The World Bank has halted its annual publication, the Doing Business’ report as it detected irregularities of data for a few countries. The bank is conducting a systematic review and assessment of data changes that occurred after the institutional data review process for the last five Doing Business reports.

Ease of Doing Business Index:

  • It is an index published by the World Bank which is a benchmark study of the regulations across different Countries of the World.
  • The index is a means of measuring business regulations and its implementation across 190 economies and selected cities at the subnational and regional level.

Rankings and Make in India:

  • India has worked to improve its ease of doing business index ranking, as a means to attract investments to achieve targets set for Make in India (announced in 2014).
  • Make in India aims at raising the manufacturing sector’s share in GDP to 25% (from 16-17% per cent) and creating 100 million additional jobs in the manufacturing sector by 2022.
  • India’s ranked 63rd in the 2019 index, up from the 142nd position in 2014.
  • It was seen as India’s commitment to minimum government and maximum governance.
  • However, the World Bank decision to audit the Doing Business report for the last five years may implications on India.
  • It has been alleged that the improvement in India’s ranking was almost entirely due to methodological changes in the ranking process.

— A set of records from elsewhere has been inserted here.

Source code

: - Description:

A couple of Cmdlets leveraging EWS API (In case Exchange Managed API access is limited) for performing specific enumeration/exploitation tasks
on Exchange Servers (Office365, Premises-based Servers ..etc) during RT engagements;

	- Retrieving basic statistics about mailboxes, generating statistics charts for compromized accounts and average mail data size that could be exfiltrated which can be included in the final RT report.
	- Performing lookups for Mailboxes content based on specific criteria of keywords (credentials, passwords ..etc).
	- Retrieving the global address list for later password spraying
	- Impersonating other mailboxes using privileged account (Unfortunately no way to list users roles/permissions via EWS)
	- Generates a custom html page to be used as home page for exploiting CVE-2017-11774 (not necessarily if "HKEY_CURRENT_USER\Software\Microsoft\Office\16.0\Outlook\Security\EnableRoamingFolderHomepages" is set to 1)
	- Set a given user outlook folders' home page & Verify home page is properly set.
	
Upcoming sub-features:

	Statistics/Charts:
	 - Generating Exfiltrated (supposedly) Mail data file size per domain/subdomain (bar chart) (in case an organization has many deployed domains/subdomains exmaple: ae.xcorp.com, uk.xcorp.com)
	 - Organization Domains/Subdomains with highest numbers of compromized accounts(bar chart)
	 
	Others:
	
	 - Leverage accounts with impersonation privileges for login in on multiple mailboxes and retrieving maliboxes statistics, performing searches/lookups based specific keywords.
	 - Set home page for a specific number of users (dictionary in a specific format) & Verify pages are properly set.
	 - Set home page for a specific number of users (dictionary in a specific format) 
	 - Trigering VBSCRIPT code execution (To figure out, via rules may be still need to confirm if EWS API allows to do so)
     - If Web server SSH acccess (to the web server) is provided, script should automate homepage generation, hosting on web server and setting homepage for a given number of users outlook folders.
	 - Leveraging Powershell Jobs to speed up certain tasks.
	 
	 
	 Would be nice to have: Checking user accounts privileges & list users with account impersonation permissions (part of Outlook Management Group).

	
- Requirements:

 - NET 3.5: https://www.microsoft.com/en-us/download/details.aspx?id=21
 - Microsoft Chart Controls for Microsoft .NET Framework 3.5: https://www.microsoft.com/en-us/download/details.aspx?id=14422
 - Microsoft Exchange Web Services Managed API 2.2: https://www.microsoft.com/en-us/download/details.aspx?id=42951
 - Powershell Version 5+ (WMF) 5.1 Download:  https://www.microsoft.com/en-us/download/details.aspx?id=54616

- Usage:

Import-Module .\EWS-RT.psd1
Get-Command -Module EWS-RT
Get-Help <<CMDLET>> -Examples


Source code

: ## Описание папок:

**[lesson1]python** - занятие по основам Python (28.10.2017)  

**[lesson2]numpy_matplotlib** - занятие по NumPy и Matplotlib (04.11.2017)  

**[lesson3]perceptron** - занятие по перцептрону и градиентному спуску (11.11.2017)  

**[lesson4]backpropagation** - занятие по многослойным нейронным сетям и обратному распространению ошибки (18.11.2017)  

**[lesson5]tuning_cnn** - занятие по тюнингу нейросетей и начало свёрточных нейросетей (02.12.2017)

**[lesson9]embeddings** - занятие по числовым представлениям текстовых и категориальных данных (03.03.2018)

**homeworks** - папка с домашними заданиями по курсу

Ground reality of the Index:

  • Going beyond the data and methodology, the ease of doing business index meant nothing on the ground for India.
  • While India’s ranking jumped, the share of the manufacturing sector has stagnated around 16-17% of GDP, and 3.5 million jobs were lost between 2011-12 and 2017-18.
  • The annual GDP growth rate in manufacturing fell from 13.1% in 2015-16 to zero in 2019-20, as per the National Accounts Statistics.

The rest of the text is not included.